▸ Instructions for the task: Reproduce the listing word for word, leaving every picture behind.

"""

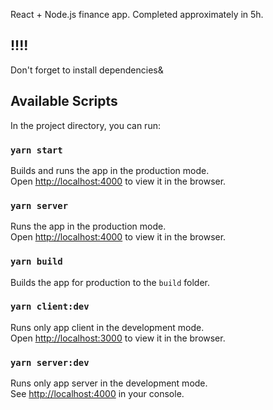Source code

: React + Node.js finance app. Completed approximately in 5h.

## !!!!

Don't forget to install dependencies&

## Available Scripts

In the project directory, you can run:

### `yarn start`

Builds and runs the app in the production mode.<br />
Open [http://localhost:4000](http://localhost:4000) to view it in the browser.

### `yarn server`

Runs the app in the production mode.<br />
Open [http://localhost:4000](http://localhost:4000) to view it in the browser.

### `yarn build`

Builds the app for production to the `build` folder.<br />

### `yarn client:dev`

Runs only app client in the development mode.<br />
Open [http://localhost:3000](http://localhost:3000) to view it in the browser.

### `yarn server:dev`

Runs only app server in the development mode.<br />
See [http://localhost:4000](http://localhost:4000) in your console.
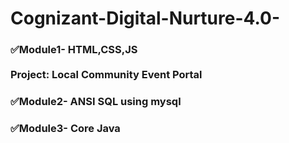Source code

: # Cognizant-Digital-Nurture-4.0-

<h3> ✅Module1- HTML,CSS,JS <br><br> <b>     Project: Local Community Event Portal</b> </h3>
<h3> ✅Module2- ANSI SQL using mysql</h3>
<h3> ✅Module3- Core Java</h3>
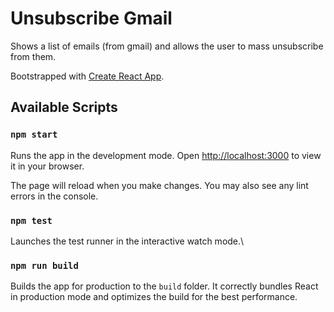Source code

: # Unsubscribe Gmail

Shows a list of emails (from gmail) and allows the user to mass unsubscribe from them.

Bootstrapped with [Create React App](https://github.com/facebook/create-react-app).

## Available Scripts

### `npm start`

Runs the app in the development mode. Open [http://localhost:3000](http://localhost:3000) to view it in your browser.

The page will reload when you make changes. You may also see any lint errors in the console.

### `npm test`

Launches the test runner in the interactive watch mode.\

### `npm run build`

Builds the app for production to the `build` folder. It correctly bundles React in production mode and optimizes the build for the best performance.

"""

▸ Exercise answer:
Source code

: React + Node.js finance app. Completed approximately in 5h.

## !!!!

Don't forget to install dependencies&

## Available Scripts

In the project directory, you can run:

### `yarn start`

Builds and runs the app in the production mode.<br />
Open [http://localhost:4000](http://localhost:4000) to view it in the browser.

### `yarn server`

Runs the app in the production mode.<br />
Open [http://localhost:4000](http://localhost:4000) to view it in the browser.

### `yarn build`

Builds the app for production to the `build` folder.<br />

### `yarn client:dev`

Runs only app client in the development mode.<br />
Open [http://localhost:3000](http://localhost:3000) to view it in the browser.

### `yarn server:dev`

Runs only app server in the development mode.<br />
See [http://localhost:4000](http://localhost:4000) in your console.
Source code

: # Cognizant-Digital-Nurture-4.0-

<h3> ✅Module1- HTML,CSS,JS <br><br> <b>     Project: Local Community Event Portal</b> </h3>
<h3> ✅Module2- ANSI SQL using mysql</h3>
<h3> ✅Module3- Core Java</h3>
Source code

: # Unsubscribe Gmail

Shows a list of emails (from gmail) and allows the user to mass unsubscribe from them.

Bootstrapped with [Create React App](https://github.com/facebook/create-react-app).

## Available Scripts

### `npm start`

Runs the app in the development mode. Open [http://localhost:3000](http://localhost:3000) to view it in your browser.

The page will reload when you make changes. You may also see any lint errors in the console.

### `npm test`

Launches the test runner in the interactive watch mode.\

### `npm run build`

Builds the app for production to the `build` folder. It correctly bundles React in production mode and optimizes the build for the best performance.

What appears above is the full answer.